I haven’t been here in ages, but here I am once more. Sometimes I’ve wandered by, gently nuzzling the past, remembering, before passing again. I’ve gently pulled apart the covering, ever-green ivy to see what time had hid underneath.
I have missed the old days and I have remembered them and smiled. I have backtracked and doubled back and wandered these paths now and then, watching my own pawprints, trying to remember who I was back when I wrote these things, thought these thoughts.
Time has pulled me along in its currents. Friends found. Friends lost. Things discovered, things covered and recovered. Over and over. New patterns made, old patterns fading. Growing. Growing.

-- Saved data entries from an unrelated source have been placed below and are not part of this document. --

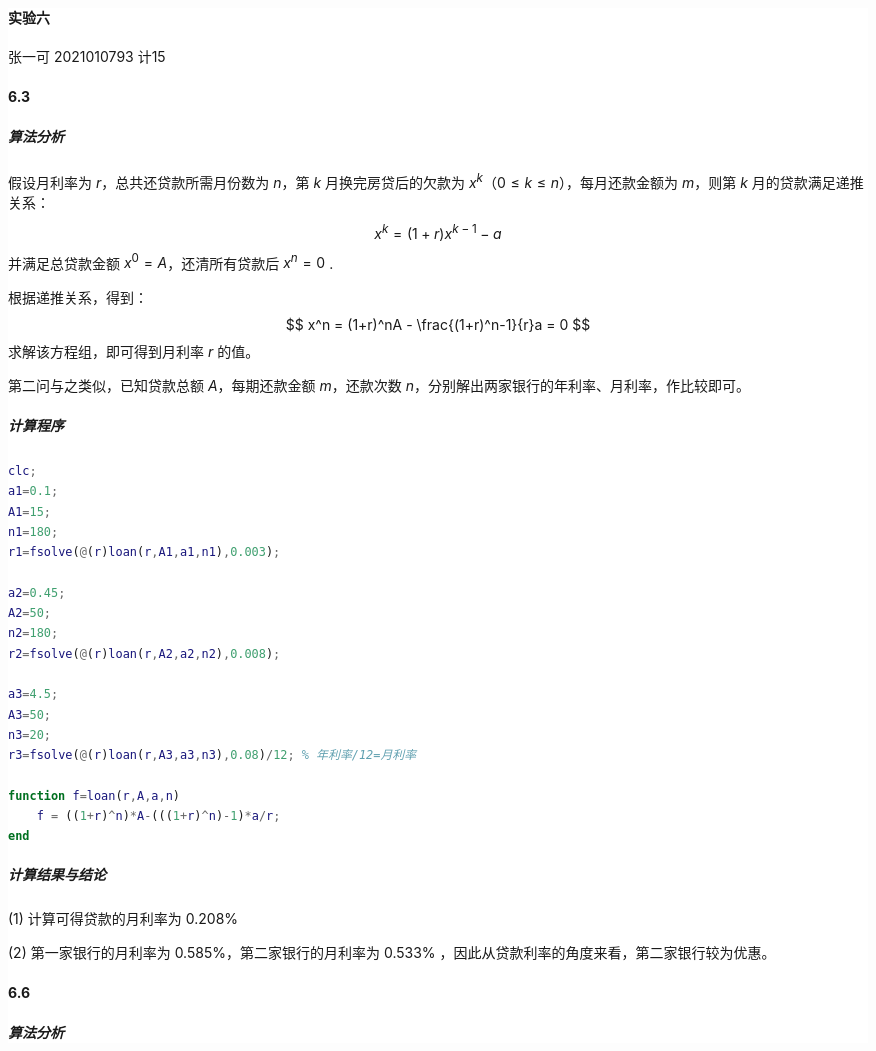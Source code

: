 #### 实验六

张一可 2021010793 计15

#### 6.3

##### 算法分析

假设月利率为 $r$，总共还贷款所需月份数为 $n$，第 $k$ 月换完房贷后的欠款为 $x^k$（$0\le k\le n$），每月还款金额为 $m$，则第 $k$ 月的贷款满足递推关系：
$$
x^k = (1+r)x^{k-1} - a
$$
并满足总贷款金额 $x^0=A$，还清所有贷款后 $x^n = 0$ .

根据递推关系，得到：
$$
x^n = (1+r)^nA - \frac{(1+r)^n-1}{r}a = 0
$$
求解该方程组，即可得到月利率 $r$ 的值。

第二问与之类似，已知贷款总额 $A$，每期还款金额 $m$，还款次数 $n$，分别解出两家银行的年利率、月利率，作比较即可。

##### 计算程序

```matlab
clc;
a1=0.1;
A1=15;
n1=180;
r1=fsolve(@(r)loan(r,A1,a1,n1),0.003);

a2=0.45;
A2=50;
n2=180;
r2=fsolve(@(r)loan(r,A2,a2,n2),0.008);

a3=4.5;
A3=50;
n3=20;
r3=fsolve(@(r)loan(r,A3,a3,n3),0.08)/12; % 年利率/12=月利率

function f=loan(r,A,a,n)
    f = ((1+r)^n)*A-(((1+r)^n)-1)*a/r;
end
```

##### 计算结果与结论

(1) 计算可得贷款的月利率为 $0.208\%$

(2) 第一家银行的月利率为 $0.585\%$，第二家银行的月利率为 $0.533\%$ ，因此从贷款利率的角度来看，第二家银行较为优惠。

#### 6.6

##### 算法分析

And so, once more, my paws bring me here, to my own long lost proving grounds. Known. Unfamiliar. Unknown and overgrown.
For a few years now, I have been here very rarely. My blog hasn’t felt like my own place, but a place for others. It has had too much pressure. It has felt as if every thing I write has to be several thousand words of deep, profound knowledge, and sometimes I’m not profound. Sometimes I want to write things that makes no sense. Just for fun.
Sometimes I want to just write about pain and anger and sadness and disappointment, and I want to feel as if I’m allowed to do this here as well. I need a place like this, for things like those too. I have to stop being afraid to upset or disappoint (the probably inexistent) people who follow or read this place in hope of finding life-altering insight.
This is my place. Perhaps if I write life-altering words of wisdom that will be all good and well, and I will be happy about it, but… but I want to write these other things too.
And I’m tired of not doing it.
So I will try to do it now and reclaim this place, from the ivy and forgetfulness.